Text Analysis - Continued

To further on my previous post, follows a new screenshot, of a tag cloud sorted alphabetically.
Still using the text from Alice in Wonderland, we now get a much clearer view of which words repeat most often.

Here is the Alphabetically sorted cloud

I have also started eliminating occurrences of very common words, by building up an array with those providing little or no associative meaning. Even so, many words still fall into the low frequency threshold as can be seen by the red tags.

Lastly, no points for style, i am definitely no designer.

Next on the table is some research into psychological concepts, affect in text, emotion portrayed through words, and how it can be determined what feeling is being carried over.

20081112

Data + Context = Information

Lately I have found myself gaining a renewed interest in data, how it can be analyzed, and how one can apply context to a data set and extract useful information... as a developer online user driven text content especially tickles my brain.

So much information lies hidden underneath mountains of ascii, where reading between the lines turns out more interesting facts than the text contents itself.

So as step #1 into the info analysis game I decided to code a basic tag cloud generator.
Input a wad of text, split it into words placed in an array, and count the frequency of each word in the array, which is then placed into a new array of unique words along with its frequency.

So now we have a new set of data about the text.... hardly useful at this point.

I then assign a color and size weighting based on the frequency of each word and print the contents to the screen, now I'm seeing something my brain can make some sense of.

Here's what i have so far, based on the plain text version of Alice in Wonderland.

As can be seen, I have not filtered out common words in this screenshot, though it is there I disabled it to get the screen filled nicely. Words below the viewing threshold are those with a frequency less than half the average of all the word frequencies put together.
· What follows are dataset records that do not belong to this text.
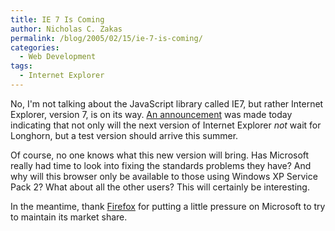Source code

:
 ```yaml
---
title: IE 7 Is Coming
author: Nicholas C. Zakas
permalink: /blog/2005/02/15/ie-7-is-coming/
categories:
  - Web Development
tags:
  - Internet Explorer
---
```

No, I'm not talking about the JavaScript library called IE7, but rather Internet Explorer, version 7, is on its way. <a title="Reversal: Next IE update divorced from Windows" rel="external" href="http://news.com.com/Reversal+Next+IE+update+divorced+from+Windows/2100-1032_3-5577263.html?tag=nl">An announcement</a> was made today indicating that not only will the next version of Internet Explorer *not* wait for Longhorn, but a test version should arrive this summer.

Of course, no one knows what this new version will bring. Has Microsoft really had time to look into fixing the standards problems they have? And why will this browser only be available to those using Windows XP Service Pack 2? What about all the other users? This will certainly be interesting.

In the meantime, thank <a title="Mozilla Firefox" rel="external" href="http://www.mozilla.org/products/firefox">Firefox</a> for putting a little pressure on Microsoft to try to maintain its market share.

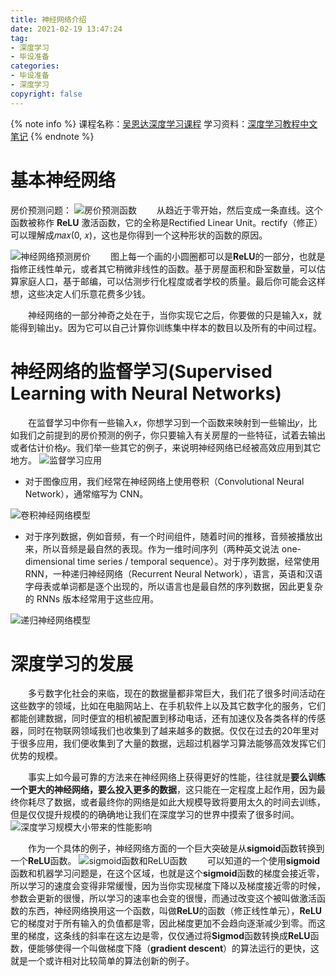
 ```yaml
---
title: 神经网络介绍
date: 2021-02-19 13:47:24
tag:
- 深度学习
- 毕设准备
categories:
- 毕设准备
- 深度学习
copyright: false
---
```

{% note info %}
课程名称：[吴恩达深度学习课程](https://www.bilibili.com/video/BV164411m79z)
学习资料：[深度学习教程中文笔记](http://file.panjiangtao.cn/Deeplearning%E6%B7%B1%E5%BA%A6%E5%AD%A6%E4%B9%A0%E7%AC%94%E8%AE%B0v5.71.pdf)
{% endnote %}
# 基本神经网络
房价预测问题：
![房价预测函数](3fe6da26014467243e3d499569be3675.png)
　　从趋近于零开始，然后变成一条直线。这个函数被称作 **ReLU** 激活函数，它的全称是Rectified Linear Unit。rectify（修正）可以理解成𝑚𝑎𝑥(0, 𝑥)，这也是你得到一个这种形状的函数的原因。
<!-- more -->

![神经网络预测房价](7a0e0d40f4ba80a0466f0bd7aa9f8537.png)
　　图上每一个画的小圆圈都可以是**ReLU**的一部分，也就是指修正线性单元，或者其它稍微非线性的函数。基于房屋面积和卧室数量，可以估算家庭人口，基于邮编，可以估测步行化程度或者学校的质量。最后你可能会这样想，这些决定人们乐意花费多少钱。

　　神经网络的一部分神奇之处在于，当你实现它之后，你要做的只是输入x，就能得到输出y。因为它可以自己计算你训练集中样本的数目以及所有的中间过程。

# 神经网络的监督学习(Supervised Learning with Neural Networks)
　　在监督学习中你有一些输入𝑥，你想学习到一个函数来映射到一些输出𝑦，比如我们之前提到的房价预测的例子，你只要输入有关房屋的一些特征，试着去输出或者估计价格𝑦。我们举一些其它的例子，来说明神经网络已经被高效应用到其它地方。
![监督学习应用](QQ截图20210219142516.jpg)
* 对于图像应用，我们经常在神经网络上使用卷积（Convolutional Neural Network），通常缩写为 CNN。

![卷积神经网络模型](1bebe0ac41715ef8132f2d802968495c.png)
* 对于序列数据，例如音频，有一个时间组件，随着时间的推移，音频被播放出来，所以音频是最自然的表现。作为一维时间序列（两种英文说法 one-dimensional time series / temporal sequence）。对于序列数据，经常使用 RNN，一种递归神经网络（Recurrent Neural Network），语言，英语和汉语字母表或单词都是逐个出现的，所以语言也是最自然的序列数据，因此更复杂的 RNNs 版本经常用于这些应用。

![递归神经网络模型](4656617e30e7ad44490fe605b2e49e56.png)

# 深度学习的发展
　　多亏数字化社会的来临，现在的数据量都非常巨大，我们花了很多时间活动在这些数字的领域，比如在电脑网站上、在手机软件上以及其它数字化的服务，它们都能创建数据，同时便宜的相机被配置到移动电话，还有加速仪及各类各样的传感器，同时在物联网领域我们也收集到了越来越多的数据。仅仅在过去的20年里对于很多应用，我们便收集到了大量的数据，远超过机器学习算法能够高效发挥它们优势的规模。

　　事实上如今最可靠的方法来在神经网络上获得更好的性能，往往就是**要么训练一个更大的神经网络，要么投入更多的数据**，这只能在一定程度上起作用，因为最终你耗尽了数据，或者最终你的网络是如此大规模导致将要用太久的时间去训练，但是仅仅提升规模的的确确地让我们在深度学习的世界中摸索了很多时间。
![深度学习规模大小带来的性能影响](2b14edfcb21235115fca05879f8d9de2.png)

　　作为一个具体的例子，神经网络方面的一个巨大突破是从**sigmoid**函数转换到一个**ReLU**函数。
![sigmoid函数和ReLU函数](1a3d288dc243ca9c5a70a69799180c4a.png)
　　可以知道的一个使用**sigmoid**函数和机器学习问题是，在这个区域，也就是这个**sigmoid**函数的梯度会接近零，所以学习的速度会变得非常缓慢，因为当你实现梯度下降以及梯度接近零的时候，参数会更新的很慢，所以学习的速率也会变的很慢，而通过改变这个被叫做激活函数的东西，神经网络换用这一个函数，叫做**ReLU**的函数（修正线性单元），**ReLU**它的梯度对于所有输入的负值都是零，因此梯度更加不会趋向逐渐减少到零。而这里的梯度，这条线的斜率在这左边是零，仅仅通过将**Sigmod**函数转换成**ReLU**函数，便能够使得一个叫做梯度下降（**gradient descent**）的算法运行的更快，这就是一个或许相对比较简单的算法创新的例子。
This average frequency is also used as the weighting for color and size on each word.
I kept the weighting dynamic, so that smaller text bodies will produce a similar output compared to a larger text.

Sorting this list alphabetically rather than by frequency as seen above, makes for a very interesting visual experience more akin to tag clouds.

My next post will likely be of more screens with different interpretations on the same data set, and where to move forward with extracting further useful knowledge from a plaintext.